Some perspective on Chinas historic challenges may help inform our policy responses. China’s 1.45 billion people represent about 18.5% of the world population and China has great challenges keeping its people supportive of its Government’s policies. Mao Zedong’s great revolutionary experiments after the unification of China were both political and economic disasters. The ‘Great Leap Forward’ from 1957 till 1960 and ’The Great Proletarian Cultural Revolution’ created massive unemployment and many people lost their lives. When Mao Zedong died in 1975, Deng Xiao-ping outmanoeuvred his opponents and introduced more realistic and less ideological policies for China’s recovery. His famous slogan: ‘It does not matter whether a cat is black or white, as long as he catches mice’, replaced ideology with pragmatism to a large extent. Over the next thirty years post Mao, China was able to bring hundreds of millions of people out of poverty through the introduction of an open market economy. As a result, many of the Chinese people could aspire to a middle-class style of living. After the 1980s approximately 100 million people remained unemployed and 150 million continued to work in State Owned Enterprises which invariably needed to be subsidised by the State. With recent economic problems, it has become more problematic for the Government to subsidise these State-Owned Enterprises.
Throughout Chinese history in the Confucian society, it was recognized that if the Emperor lost the ‘Mandate of Heaven’, the people were entitled to march on Beijing and set up a new Government. The current leadership in China are well aware of these historical forces. In a country with a vast populace the Government has to keep the number of unemployed and subsidised workers at a manageable level. This is no small feat and requires good trading relations with the world. China needs New Zealand and other trading partners as much as we need them. China’s leadership will, we hope, realise that political democracy moves hand in hand with prosperity.
A steady hand at the tiller is needed now by our Government that balances solid engagement on matters of human rights with the continuation of good economic and cultural relationships so that our voice continues its relevance to China. Our history of positive engagement and contribution to Chinese progress through Rewi Alley and through recent valuable initiatives in our agri industries have benefited both New Zealand and Chinese people at a grass roots level. China should know that while New Zealand will stand firm on our social values and policies, we are committed to good relations with the Chinese people.
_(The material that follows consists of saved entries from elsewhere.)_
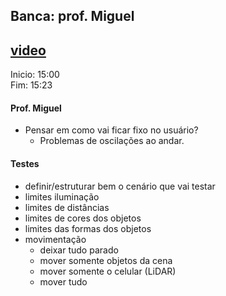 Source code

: ## Banca: prof. Miguel
## [video](./tcc_BrunoHenriqueBorba_2021-05-03_PreProjeto_Defesa.mp4)

Inicio: 15:00<br>
Fim: 15:23

#### Prof. Miguel
- Pensar em como vai ficar fixo no usuário?
  - Problemas de oscilações ao andar.

#### Testes
- definir/estruturar bem o cenário que vai testar 
- limites iluminação
- limites de distâncias
- limites de cores dos objetos
- limites das formas dos objetos
- movimentação
  - deixar tudo parado
  - mover somente objetos da cena
  - mover somente o celular (LiDAR)
  - mover tudo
Emeritus Professor Dr.Dov Bing, Political Science and Public Policy, University of Waikato.
Professor Bing is editing and writing a book on the New Zealand Sinophile ‘Rewi Alley and the Chinese Industrial Cooperatives’ comprising a range of historic essays contributed by Rewi Alley’s closest colleagues. These essays have, until recently, been embargoed for 35 years at the request of Rewi Alley to Professor Bing.
This project is being partly funded by our society’s Rewi Alley Friendship and Exchange (RAFE) Fund.